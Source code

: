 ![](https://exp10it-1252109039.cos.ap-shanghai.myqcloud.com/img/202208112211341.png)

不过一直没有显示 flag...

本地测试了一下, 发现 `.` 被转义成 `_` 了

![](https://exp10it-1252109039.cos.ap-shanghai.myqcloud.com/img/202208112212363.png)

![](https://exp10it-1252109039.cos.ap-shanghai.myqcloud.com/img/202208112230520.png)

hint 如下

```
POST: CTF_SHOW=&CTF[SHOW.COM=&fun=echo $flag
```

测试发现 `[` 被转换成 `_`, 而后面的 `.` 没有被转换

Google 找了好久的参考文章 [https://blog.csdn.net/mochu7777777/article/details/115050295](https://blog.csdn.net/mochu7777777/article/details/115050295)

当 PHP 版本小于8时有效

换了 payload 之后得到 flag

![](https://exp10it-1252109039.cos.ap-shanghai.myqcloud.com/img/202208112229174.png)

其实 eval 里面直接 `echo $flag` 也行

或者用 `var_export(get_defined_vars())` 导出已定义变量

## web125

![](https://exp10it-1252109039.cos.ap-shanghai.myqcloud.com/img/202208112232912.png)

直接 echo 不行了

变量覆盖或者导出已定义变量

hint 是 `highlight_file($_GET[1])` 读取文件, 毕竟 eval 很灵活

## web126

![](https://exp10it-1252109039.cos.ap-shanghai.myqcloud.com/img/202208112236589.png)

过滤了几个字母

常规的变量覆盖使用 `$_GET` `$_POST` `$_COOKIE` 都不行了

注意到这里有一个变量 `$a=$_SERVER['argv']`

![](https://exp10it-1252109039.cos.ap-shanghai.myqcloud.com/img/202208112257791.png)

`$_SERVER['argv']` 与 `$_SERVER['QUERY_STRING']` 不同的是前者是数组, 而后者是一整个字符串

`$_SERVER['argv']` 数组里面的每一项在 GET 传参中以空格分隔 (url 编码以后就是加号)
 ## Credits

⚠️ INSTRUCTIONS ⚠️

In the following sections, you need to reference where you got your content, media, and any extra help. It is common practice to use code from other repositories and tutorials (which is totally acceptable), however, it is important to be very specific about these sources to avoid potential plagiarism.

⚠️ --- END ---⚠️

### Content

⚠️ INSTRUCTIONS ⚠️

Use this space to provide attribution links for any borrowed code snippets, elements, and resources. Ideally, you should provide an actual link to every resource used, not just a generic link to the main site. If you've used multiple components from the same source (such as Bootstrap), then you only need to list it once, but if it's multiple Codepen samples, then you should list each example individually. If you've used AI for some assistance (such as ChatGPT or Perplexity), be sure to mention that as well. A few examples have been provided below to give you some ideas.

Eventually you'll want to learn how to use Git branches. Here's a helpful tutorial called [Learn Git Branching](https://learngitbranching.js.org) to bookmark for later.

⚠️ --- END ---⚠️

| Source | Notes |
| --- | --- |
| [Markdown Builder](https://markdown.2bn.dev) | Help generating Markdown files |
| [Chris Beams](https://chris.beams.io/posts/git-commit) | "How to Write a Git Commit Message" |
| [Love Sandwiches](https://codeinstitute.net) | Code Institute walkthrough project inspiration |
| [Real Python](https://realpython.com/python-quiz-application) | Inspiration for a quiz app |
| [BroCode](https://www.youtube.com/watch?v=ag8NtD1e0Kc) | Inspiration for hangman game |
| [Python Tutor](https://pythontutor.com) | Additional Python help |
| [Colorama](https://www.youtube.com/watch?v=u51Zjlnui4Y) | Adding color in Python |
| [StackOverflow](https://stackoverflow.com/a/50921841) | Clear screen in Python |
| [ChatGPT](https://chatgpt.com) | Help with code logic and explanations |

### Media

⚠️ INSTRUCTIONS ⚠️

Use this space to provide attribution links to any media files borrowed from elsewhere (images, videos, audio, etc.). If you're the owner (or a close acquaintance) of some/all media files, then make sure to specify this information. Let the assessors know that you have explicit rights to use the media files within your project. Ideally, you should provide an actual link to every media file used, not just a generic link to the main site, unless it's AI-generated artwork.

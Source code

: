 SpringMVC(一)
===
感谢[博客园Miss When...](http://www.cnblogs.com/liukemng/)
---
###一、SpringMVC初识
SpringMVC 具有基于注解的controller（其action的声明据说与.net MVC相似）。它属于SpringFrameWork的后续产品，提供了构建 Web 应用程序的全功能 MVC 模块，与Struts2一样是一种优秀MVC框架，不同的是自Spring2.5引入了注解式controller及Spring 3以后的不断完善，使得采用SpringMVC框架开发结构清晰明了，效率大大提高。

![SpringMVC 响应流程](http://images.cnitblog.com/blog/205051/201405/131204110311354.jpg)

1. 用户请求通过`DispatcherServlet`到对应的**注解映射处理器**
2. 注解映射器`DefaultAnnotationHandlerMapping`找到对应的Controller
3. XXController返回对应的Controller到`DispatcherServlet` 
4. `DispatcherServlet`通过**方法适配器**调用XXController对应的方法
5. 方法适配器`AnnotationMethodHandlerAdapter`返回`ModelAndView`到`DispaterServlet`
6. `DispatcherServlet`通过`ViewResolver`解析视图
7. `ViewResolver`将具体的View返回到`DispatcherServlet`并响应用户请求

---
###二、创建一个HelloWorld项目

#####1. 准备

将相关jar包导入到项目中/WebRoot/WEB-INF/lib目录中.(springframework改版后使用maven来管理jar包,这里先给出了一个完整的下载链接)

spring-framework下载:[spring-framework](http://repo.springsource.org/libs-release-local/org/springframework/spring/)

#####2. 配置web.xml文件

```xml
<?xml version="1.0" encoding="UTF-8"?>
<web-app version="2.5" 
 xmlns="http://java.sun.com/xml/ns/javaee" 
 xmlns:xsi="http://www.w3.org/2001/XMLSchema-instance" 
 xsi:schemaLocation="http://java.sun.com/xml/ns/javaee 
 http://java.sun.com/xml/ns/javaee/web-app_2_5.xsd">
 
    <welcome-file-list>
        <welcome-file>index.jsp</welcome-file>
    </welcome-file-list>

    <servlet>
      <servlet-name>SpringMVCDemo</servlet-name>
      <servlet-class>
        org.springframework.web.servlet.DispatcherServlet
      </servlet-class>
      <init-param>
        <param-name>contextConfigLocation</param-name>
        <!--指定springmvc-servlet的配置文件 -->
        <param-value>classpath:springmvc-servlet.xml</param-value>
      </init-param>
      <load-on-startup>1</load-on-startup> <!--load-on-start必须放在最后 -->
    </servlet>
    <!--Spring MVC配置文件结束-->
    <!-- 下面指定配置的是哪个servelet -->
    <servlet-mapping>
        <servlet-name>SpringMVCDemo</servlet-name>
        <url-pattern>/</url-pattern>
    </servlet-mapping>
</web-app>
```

• • • • • • •

What needs to be done
All lines carrying the word "space" must be copied from the data above.

Task output
Use this space to provide attribution links for any borrowed code snippets, elements, and resources. Ideally, you should provide an actual link to every resource used, not just a generic link to the main site. If you've used multiple components from the same source (such as Bootstrap), then you only need to list it once, but if it's multiple Codepen samples, then you should list each example individually. If you've used AI for some assistance (such as ChatGPT or Perplexity), be sure to mention that as well. A few examples have been provided below to give you some ideas.
Use this space to provide attribution links to any media files borrowed from elsewhere (images, videos, audio, etc.). If you're the owner (or a close acquaintance) of some/all media files, then make sure to specify this information. Let the assessors know that you have explicit rights to use the media files within your project. Ideally, you should provide an actual link to every media file used, not just a generic link to the main site, unless it's AI-generated artwork.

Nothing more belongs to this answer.